L'auteur ne recherche pas la vérité formelle ou intemporelle, que ces témoignages pourraient fournir (il n'y a donc pas de pureté originelle), mais se place dans la dynamique des mentalités, ou de l «'air du temps » des grands penseurs humanistes. Il s'agit donc bien d'une manière moderne de faire de l'histoire.

Loin d'une « mise en contexte » chère aux histoires de la musique, il est bien question ici des dynamiques mêmes du contexte qui élaborent l'histoire et n'en est sont pas qu'un décor. Cela entraîne un type de questionnement du document ancien,  dont on ne recherche pas le simple témoignage formel, mais les conditions pratiques et opérations idéologiques qui conditionnent son élaboration, et donc le sens de son contenu.

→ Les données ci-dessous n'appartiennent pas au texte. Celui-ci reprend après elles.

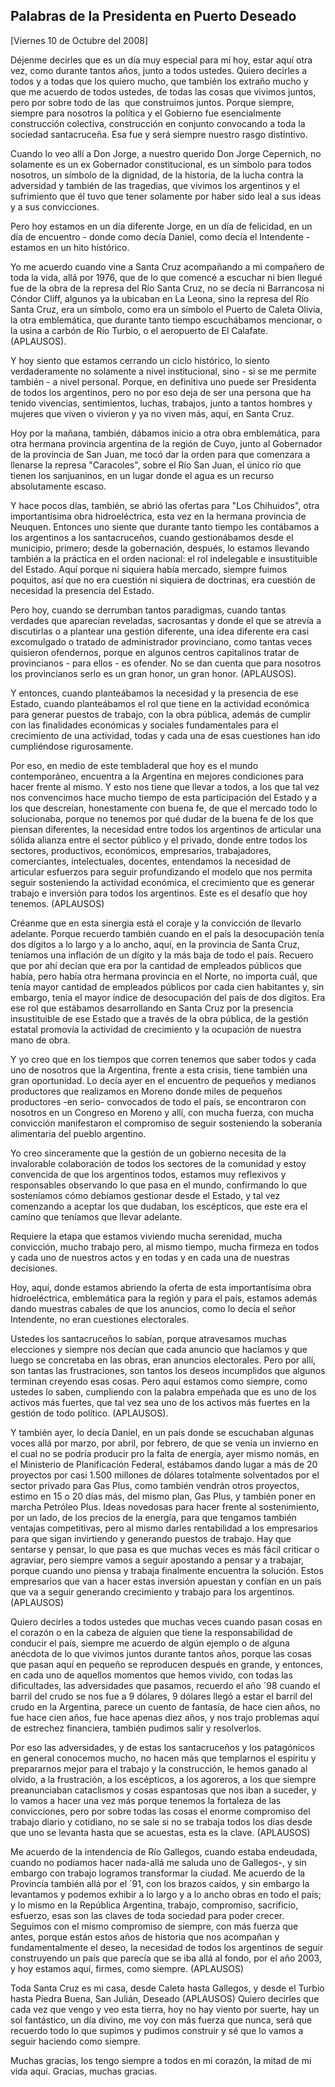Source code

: Palabras de la Presidenta en Puerto Deseado
-------------------------------------------

[Viernes 10 de Octubre del 2008]

Déjenme decirles que es un día muy especial para mí hoy, estar aquí otra
vez, como durante tantos años, junto a todos ustedes. Quiero decirles a
todos y a todas que los quiero mucho, que también los extraño mucho y
que me acuerdo de todos ustedes, de todas las cosas que vivimos juntos,
pero por sobre todo de las  que construimos juntos. Porque siempre,
siempre para nosotros la política y el Gobierno fue esencialmente
construcción colectiva, construcción en conjunto convocando a toda la
sociedad santacruceña. Esa fue y será siempre nuestro rasgo distintivo.

Cuando lo veo allí a Don Jorge, a nuestro querido Don Jorge Cepernich,
no solamente es un ex Gobernador constitucional, es un símbolo para
todos nosotros, un símbolo de la dignidad, de la historia, de la lucha
contra la adversidad y también de las tragedias, que vivimos los
argentinos y el sufrimiento que él tuvo que tener solamente por haber
sido leal a sus ideas y a sus convicciones.

Pero hoy estamos en un día diferente Jorge, en un día de felicidad, en
un día de encuentro - donde como decía Daniel, como decía el
Intendente - estamos en un hito histórico.

Yo me acuerdo cuando vine a Santa Cruz acompañando a mi compañero de
toda la vida, allá por 1976, que de lo que comencé a escuchar ni bien
llegué fue de la obra de la represa del Río Santa Cruz, no se decía ni
Barrancosa ni Cóndor Cliff, algunos ya la ubicaban en La Leona, sino la
represa del Río Santa Cruz, era un símbolo, como era un símbolo el
Puerto de Caleta Olivia, la otra emblemática, que durante tanto tiempo
escuchábamos mencionar, o la usina a carbón de Río Turbio, o el
aeropuerto de El Calafate. (APLAUSOS).

Y hoy siento que estamos cerrando un ciclo histórico, lo siento
verdaderamente no solamente a nivel institucional, sino - si se me
permite también - a nivel personal. Porque, en definitiva uno puede ser
Presidenta de todos los argentinos, pero no por eso deja de ser una
persona que ha tenido vivencias, sentimientos, luchas, trabajos, junto a
tantos hombres y mujeres que viven o vivieron y ya no viven más, aquí,
en Santa Cruz.

Hoy por la mañana, también, dábamos inicio a otra obra emblemática, para
otra hermana provincia argentina de la región de Cuyo, junto al
Gobernador de la provincia de San Juan, me tocó dar la orden para que
comenzara a llenarse la represa "Caracoles", sobre el Río San Juan, el
único río que tienen los sanjuaninos, en un lugar donde el agua es un
recurso absolutamente escaso.

Y hace pocos días, también, se abrió las ofertas para "Los Chihuidos",
otra importantísima obra hidroeléctrica, esta vez en la hermana
provincia de Neuquen. Entonces uno siente que durante tanto tiempo les
contábamos a los argentinos a los santacruceños, cuando gestionábamos
desde el municipio, primero; desde la gobernación, después, lo estamos
llevando también a la práctica en el orden nacional: el rol indelegable
e insustituible del Estado. Aquí porque ni siquiera había mercado,
siempre fuimos poquitos, así que no era cuestión ni siquiera de
doctrinas, era cuestión de necesidad la presencia del Estado.

Pero hoy, cuando se derrumban tantos paradigmas, cuando tantas verdades
que aparecían reveladas, sacrosantas y donde el que se atrevía a
discutirlas o a plantear una gestión diferente, una idea diferente era
casi excomulgado o tratado de administrador provinciano, como tantas
veces quisieron ofendernos, porque en algunos centros capitalinos tratar
de provincianos - para ellos - es ofender. No se dan cuenta que para
nosotros los provincianos serlo es un gran honor, un gran honor.
(APLAUSOS).  

Y entonces, cuando planteábamos la necesidad y la presencia de ese
Estado, cuando planteábamos el rol que tiene en la actividad económica
para generar puestos de trabajo, con la obra pública, además de cumplir
con las finalidades económicas y sociales fundamentales para el
crecimiento de una actividad, todas y cada una de esas cuestiones han
ido cumpliéndose rigurosamente.

Por eso, en medio de este tembladeral que hoy es el mundo contemporáneo,
encuentra a la Argentina en mejores condiciones para hacer frente al
mismo. Y esto nos tiene que llevar a todos, a los que tal vez nos
convencimos hace mucho tiempo de esta participación del Estado y a los
que descreían, honestamente con buena fe, de que el mercado todo lo
solucionaba, porque no tenemos por qué dudar de la buena fe de los que
piensan diferentes, la necesidad entre todos los argentinos de articular
una sólida alianza entre el sector público y el privado, donde entre
todos los sectores, productivos, económicos, empresarios, trabajadores,
comerciantes, intelectuales, docentes, entendamos la necesidad de
articular esfuerzos para seguir profundizando el modelo que nos permita
seguir sosteniendo la actividad económica, el crecimiento que es generar
trabajo e inversión para todos los argentinos. Este es el desafío que
hoy tenemos. (APLAUSOS)

Créanme que en esta sinergia está el coraje y la convicción de llevarlo
adelante. Porque recuerdo también cuando en el país la desocupación
tenía dos dígitos a lo largo y a lo ancho, aquí, en la provincia de
Santa Cruz, teníamos una inflación de un dígito y la más baja de todo el
país. Recuero que por ahí decían que era por la cantidad de empleados
públicos que había, pero había otra hermana provincia en el Norte, no
importa cuál, que tenía mayor cantidad de empleados públicos por cada
cien habitantes y, sin embargo, tenía el mayor índice de desocupación
del país de dos dígitos. Era ese rol que estábamos desarrollando en
Santa Cruz por la presencia insustituible de ese Estado que a través de
la obra pública, de la gestión estatal promovía la actividad de
crecimiento y la ocupación de nuestra mano de obra.

Y yo creo que en los tiempos que corren tenemos que saber todos y cada
uno de nosotros que la Argentina, frente a esta crisis, tiene también
una gran oportunidad. Lo decía ayer en el encuentro de pequeños y
medianos productores que realizamos en Moreno donde miles de pequeños
productores -en serio- convocados de todo el país, se encontraron con
nosotros en un Congreso en Moreno y allí, con mucha fuerza, con mucha
convicción manifestaron el compromiso de seguir sosteniendo la soberanía
alimentaria del pueblo argentino.

Yo creo sinceramente que la gestión de un gobierno necesita de la
invalorable colaboración de todos los sectores de la comunidad y estoy
convencida de que los argentinos todos, estamos muy reflexivos y
responsables observando lo que pasa en el mundo, confirmando lo que
sosteníamos cómo debíamos gestionar desde el Estado, y tal vez
comenzando a aceptar los que dudaban, los escépticos, que este era el
camino que teníamos que llevar adelante.

Requiere la etapa que estamos viviendo mucha serenidad, mucha
convicción, mucho trabajo pero, al mismo tiempo, mucha firmeza en todos
y cada uno de nuestros actos y en todas y en cada una de nuestras
decisiones.

Hoy, aquí, donde estamos abriendo la oferta de esta importantísima obra
hidroeléctrica, emblemática para la región y para el país, estamos
además dando muestras cabales de que los anuncios, como lo decía el
señor Intendente, no eran cuestiones electorales.

Ustedes los santacruceños lo sabían, porque atravesamos muchas
elecciones y siempre nos decían que cada anuncio que hacíamos y que
luego se concretaba en las obras, eran anuncios electorales. Pero por
allí, son tantas las frustraciones, son tantos los deseos incumplidos
que algunos terminan creyendo esas cosas. Pero aquí estamos como
siempre, como ustedes lo saben, cumpliendo con la palabra empeñada que
es uno de los activos más fuertes, que tal vez sea uno de los activos
más fuertes en la gestión de todo político. (APLAUSOS).

Y también ayer, lo decía Daniel, en un país donde se escuchaban algunas
voces allá por marzo, por abril, por febrero, de que se venía un
invierno en el cual no se podría producir pro la falta de energía, ayer
mismo nomás, en el Ministerio de Planificación Federal, estábamos dando
lugar a más de 20 proyectos por casi 1.500 millones de dólares
totalmente solventados por el sector privado para Gas Plus, como también
vendrán otros proyectos, estimo en 15 o 20 días más, del mismo plan, Gas
Plus, y también poner en marcha Petróleo Plus. Ideas novedosas para
hacer frente al sostenimiento, por un lado, de los precios de la
energía, para que tengamos también ventajas competitivas, pero al mismo
darles rentabilidad a los empresarios para que sigan invirtiendo y
generando puestos de trabajo. Hay que sentarse y pensar, lo que pasa es
que muchas veces es más fácil criticar o agraviar, pero siempre vamos a
seguir apostando a pensar y a trabajar, porque cuando uno piensa y
trabaja finalmente encuentra la solución. Estos empresarios que van a
hacer estas inversión apuestan y confían en un país que va a seguir
generando crecimiento y trabajo para los argentinos. (APLAUSOS)

Quiero decirles a todos ustedes que muchas veces cuando pasan cosas en
el corazón o en la cabeza de alguien que tiene la responsabilidad de
conducir el país, siempre me acuerdo de algún ejemplo o de alguna
anécdota de lo que vivimos juntos durante tantos años, porque las cosas
que pasan aquí en pequeño se reproducen después en grande, y entonces,
en cada uno de aquellos momentos que hemos vivido, con todas las
dificultades, las adversidades que pasamos, recuerdo el año \`98 cuando
el barril del crudo se nos fue a 9 dólares, 9 dólares llegó a estar el
barril del crudo en la Argentina, parece un cuento de fantasía, de hace
cien años, no fue hace cien años, fue hace apenas diez años, y nos trajo
problemas aquí de estrechez financiera, también pudimos salir y
resolverlos.  

Por eso las adversidades, y de estas los santacruceños y los patagónicos
en general conocemos mucho, no hacen más que templarnos el espíritu y
prepararnos mejor para el trabajo y la construcción, le hemos ganado al
olvido, a la frustración, a los escépticos, a los agoreros, a los que
siempre preanunciaban cataclismos y cosas espantosas que nos iban a
suceder, y lo vamos a hacer una vez más porque tenemos la fortaleza de
las convicciones, pero por sobre todas las cosas el enorme compromiso
del trabajo diario y cotidiano, no se sale si no se trabaja todos los
días desde que uno se levanta hasta que se acuestas, esta es la clave.
(APLAUSOS)

Me acuerdo de la intendencia de Río Gallegos, cuando estaba endeudada, 
cuando no podíamos hacer nada-allá me saluda uno de Gallegos-, y sin
embargo con trabajo logramos transformar la ciudad. Me acuerdo de la
Provincia también allá por el \`91, con los brazos caídos, y sin embargo
la levantamos y podemos exhibir a lo largo y a lo ancho obras en todo el
país; y lo mismo en la República Argentina, trabajo, compromiso,
sacrificio, esfuerzo, esas son las claves de toda sociedad para poder
crecer. Seguimos con el mismo compromiso de siempre, con más fuerza que
antes, porque están estos años de historia que nos acompañan y
fundamentalmente el deseo, la necesidad de todos los argentinos de
seguir construyendo un país que parecía que se iba allá al fondo, por el
año 2003, y hoy estamos aquí, firmes, como siempre. (APLAUSOS)

Toda Santa Cruz es mi casa, desde Caleta hasta Gallegos, y desde el
Turbio hasta Piedra Buena, San Julián, Deseado (APLAUSOS) Quiero
decirles que cada vez que vengo y veo esta tierra, hoy no hay viento por
suerte, hay un sol fantástico, un día divino, me voy con más fuerza que
nunca, será que recuerdo todo lo que supimos y pudimos construir y sé
que lo vamos a seguir haciendo como siempre.

Muchas gracias, los tengo siempre a todos en mi corazón, la mitad de mi
vida aquí. Gracias, muchas gracias.

    

 

 

    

C'est cela qui donne bien des richesses à ce livre, émaillé d'une grande quantité de remarques destinées à encadrer le monde possible de la pensée et des évidences de l'époque, et donc en retour, notre manière de les aborder.

Si Pierre Bonniffet va parfois chercher très loin ses justifications,  il est aussi rappelé à l'ordre par la nécessaire réalisation pratique. Peut-être sommes nous en présence d'un grand traité d'esthétique de la chanson du second XVIe siècle, et donc en effet, de la pureté originelle, qu'aucun artiste, c'est connu, ne respecte.